NCT03066271.
| Trial name or title | Pre Radiotherapy Daily Exercise Training in Non‐Small Cell Lung Cancer (PRIME) |
| Methods | Randomised controlled trial Setting: Denmark Study duration: 6 weeks |
| Participants | Inclusion criteria: non‐small cell lung cancer treated with concomitant chemo‐ and radiotherapy; age: > 18 year; WHO performance status 0‐1. Exclusion criteria: patients with any symptoms or circumstances that advise against physical activity; symptomatic heart disease; congestive heart failure; inability to read and speak Danish; brain or bone metastases; prolonged bone marrow suppression; anti‐coagulant treatment; inability to provide informed consent. |
| Interventions | Control: patients randomised to the control group received no exercise training but were equipped with a Garmin vivo‐smart HR® activity tracker every day in 24h during the course of radiotherapy treatment. Intervention: patients randomised to the intervention group received supervised daily exercise training (Monday to Friday) on a cycle ergometer for 20 minutes prior to radiotherapy treatment. The training comprised a warm‐up phase followed by 3 exercise phases. Warm‐up consisted of 5 mins light stationary cycling, adjusted to 50% to 60% of the patient's peak power output determined at the incremental cycle test (iPPO). The first exercise phase comprised of 5 mins interval training consisting of 5 x 30 sec intervals at 80% to 95% of the patient's iPPO. Between each interval, there was a 30 sec pause. The second exercise phase consisted of 5 mins continuous cycling at an intensity equalling 80% of the patient's iPPO. The third exercise phase was similar to the first exercise phase. Intensities increased progressively from the first week to the last week (from 50%, 80% and 70% of iPPO according to the three different phases, to 60%, 95% and 80% of iPPO respectively).
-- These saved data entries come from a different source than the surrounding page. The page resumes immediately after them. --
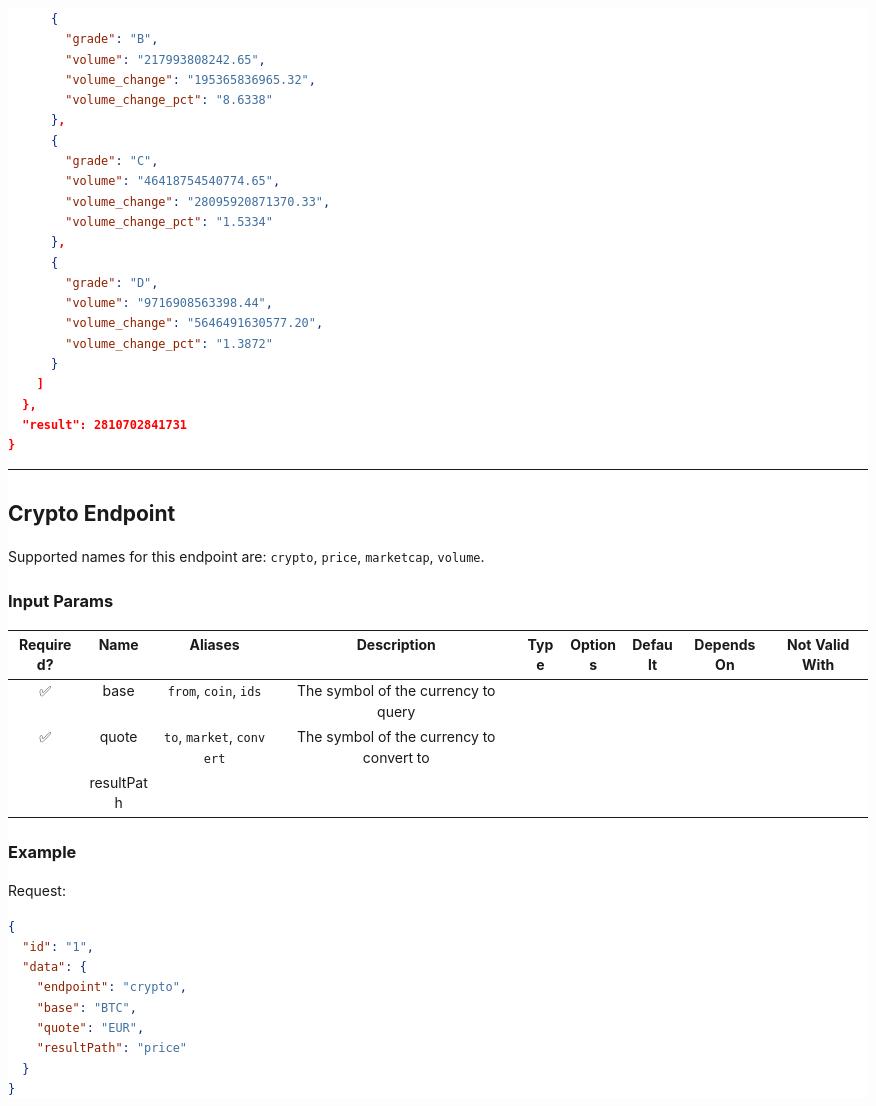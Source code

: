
 ```json
      {
        "grade": "B",
        "volume": "217993808242.65",
        "volume_change": "195365836965.32",
        "volume_change_pct": "8.6338"
      },
      {
        "grade": "C",
        "volume": "46418754540774.65",
        "volume_change": "28095920871370.33",
        "volume_change_pct": "1.5334"
      },
      {
        "grade": "D",
        "volume": "9716908563398.44",
        "volume_change": "5646491630577.20",
        "volume_change_pct": "1.3872"
      }
    ]
  },
  "result": 2810702841731
}
```

---

## Crypto Endpoint

Supported names for this endpoint are: `crypto`, `price`, `marketcap`, `volume`.

### Input Params

| Required? |    Name    |          Aliases          |               Description                | Type | Options | Default | Depends On | Not Valid With |
| :-------: | :--------: | :-----------------------: | :--------------------------------------: | :--: | :-----: | :-----: | :--------: | :------------: |
|    ✅     |    base    |   `from`, `coin`, `ids`   |   The symbol of the currency to query    |      |         |         |            |                |
|    ✅     |   quote    | `to`, `market`, `convert` | The symbol of the currency to convert to |      |         |         |            |                |
|           | resultPath |                           |                                          |      |         |         |            |                |

### Example

Request:

```json
{
  "id": "1",
  "data": {
    "endpoint": "crypto",
    "base": "BTC",
    "quote": "EUR",
    "resultPath": "price"
  }
}
```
Furthermore, patients were equipped with a Garmin vivo‐smart HR® activity tracker every day in 24h during the course of radiotherapy treatment. |
| Outcomes | Exercise capacity (VO2peak and 6MWD), lung function (FEV1, ventilation and tidal volume measured by indirect calorimetry), hypoxia in tumor (dynamic contrast‐enhanced magnetic resonance imaging), stroke volume, cardiac output, systemic vascular resistance, safety (sports‐injury, pain, neuropathies, nausea/vomiting, fatigue etc.), respiratory exchange ration, rated perceived exertion, overall survival rate, physical activity (International Physical Activity Questionnaire Long), quality of life and well‐being (Functional Assessment of Cancer Therapy ‐ Lung), anxiety and depression (Hospital Anxiety and Depression Scale), activity data (steps, distance and intensity minutes measured by Garmin vivo‐smart HR® activity tracker). |
| Starting date | 3 April 2017 |
| Contact information | Morten Quist: morten.quist@regionh.dk |
| Notes |